**What to work on**
Set every record down verbatim and omit the pictures.

=== Section Start ===

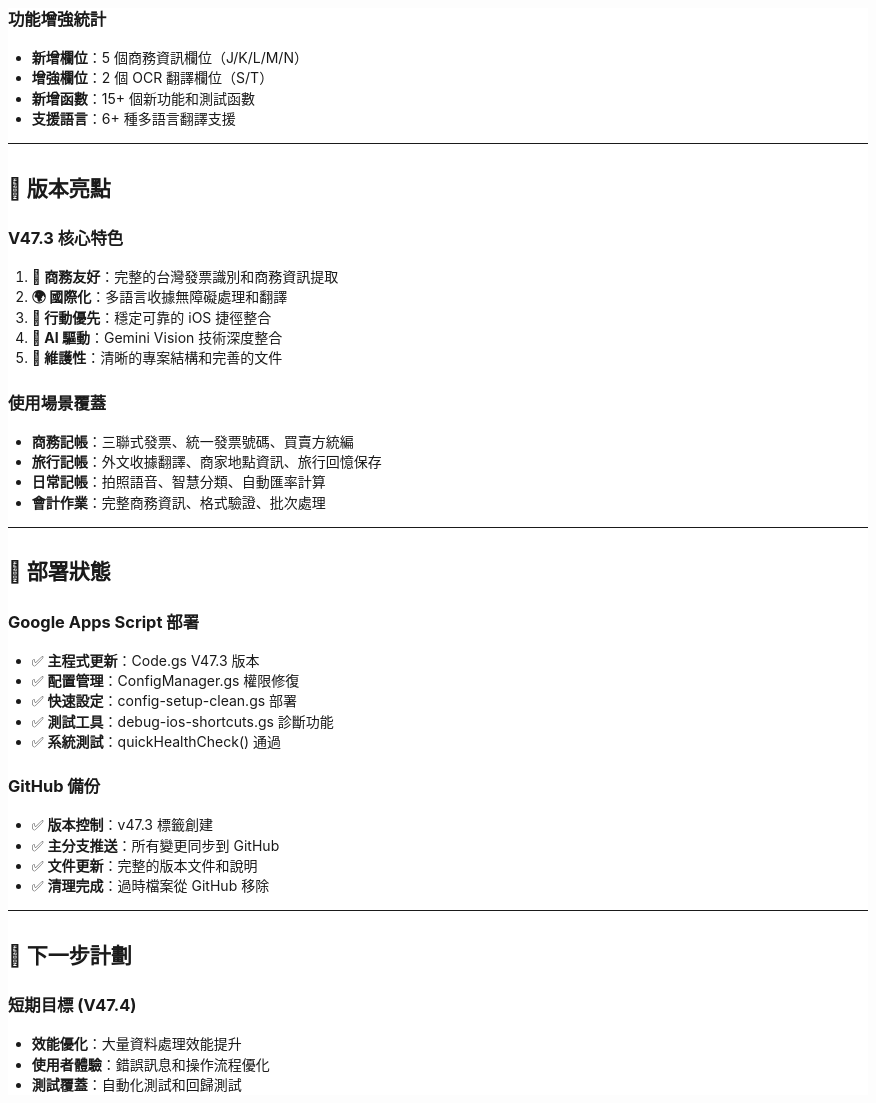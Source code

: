 ### 功能增強統計
- **新增欄位**：5 個商務資訊欄位（J/K/L/M/N）
- **增強欄位**：2 個 OCR 翻譯欄位（S/T）
- **新增函數**：15+ 個新功能和測試函數
- **支援語言**：6+ 種多語言翻譯支援

---

## 🎯 版本亮點

### V47.3 核心特色
1. **🏢 商務友好**：完整的台灣發票識別和商務資訊提取
2. **🌍 國際化**：多語言收據無障礙處理和翻譯
3. **📱 行動優先**：穩定可靠的 iOS 捷徑整合
4. **🤖 AI 驅動**：Gemini Vision 技術深度整合
5. **🧹 維護性**：清晰的專案結構和完善的文件

### 使用場景覆蓋
- **商務記帳**：三聯式發票、統一發票號碼、買賣方統編
- **旅行記帳**：外文收據翻譯、商家地點資訊、旅行回憶保存
- **日常記帳**：拍照語音、智慧分類、自動匯率計算
- **會計作業**：完整商務資訊、格式驗證、批次處理

---

## 🚀 部署狀態

### Google Apps Script 部署
- ✅ **主程式更新**：Code.gs V47.3 版本
- ✅ **配置管理**：ConfigManager.gs 權限修復
- ✅ **快速設定**：config-setup-clean.gs 部署
- ✅ **測試工具**：debug-ios-shortcuts.gs 診斷功能
- ✅ **系統測試**：quickHealthCheck() 通過

### GitHub 備份
- ✅ **版本控制**：v47.3 標籤創建
- ✅ **主分支推送**：所有變更同步到 GitHub
- ✅ **文件更新**：完整的版本文件和說明
- ✅ **清理完成**：過時檔案從 GitHub 移除

---

## 🔮 下一步計劃

### 短期目標 (V47.4)
- **效能優化**：大量資料處理效能提升
- **使用者體驗**：錯誤訊息和操作流程優化
- **測試覆蓋**：自動化測試和回歸測試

=== Section End ===

**Result for this task**
Source code

: ### 功能增強統計
- **新增欄位**：5 個商務資訊欄位（J/K/L/M/N）
- **增強欄位**：2 個 OCR 翻譯欄位（S/T）
- **新增函數**：15+ 個新功能和測試函數
- **支援語言**：6+ 種多語言翻譯支援

---

## 🎯 版本亮點

### V47.3 核心特色
1. **🏢 商務友好**：完整的台灣發票識別和商務資訊提取
2. **🌍 國際化**：多語言收據無障礙處理和翻譯
3. **📱 行動優先**：穩定可靠的 iOS 捷徑整合
4. **🤖 AI 驅動**：Gemini Vision 技術深度整合
5. **🧹 維護性**：清晰的專案結構和完善的文件

### 使用場景覆蓋
- **商務記帳**：三聯式發票、統一發票號碼、買賣方統編
- **旅行記帳**：外文收據翻譯、商家地點資訊、旅行回憶保存
- **日常記帳**：拍照語音、智慧分類、自動匯率計算
- **會計作業**：完整商務資訊、格式驗證、批次處理

---

## 🚀 部署狀態

### Google Apps Script 部署
- ✅ **主程式更新**：Code.gs V47.3 版本
- ✅ **配置管理**：ConfigManager.gs 權限修復
- ✅ **快速設定**：config-setup-clean.gs 部署
- ✅ **測試工具**：debug-ios-shortcuts.gs 診斷功能
- ✅ **系統測試**：quickHealthCheck() 通過

### GitHub 備份
- ✅ **版本控制**：v47.3 標籤創建
- ✅ **主分支推送**：所有變更同步到 GitHub
- ✅ **文件更新**：完整的版本文件和說明
- ✅ **清理完成**：過時檔案從 GitHub 移除

---

## 🔮 下一步計劃

### 短期目標 (V47.4)
- **效能優化**：大量資料處理效能提升
- **使用者體驗**：錯誤訊息和操作流程優化
- **測試覆蓋**：自動化測試和回歸測試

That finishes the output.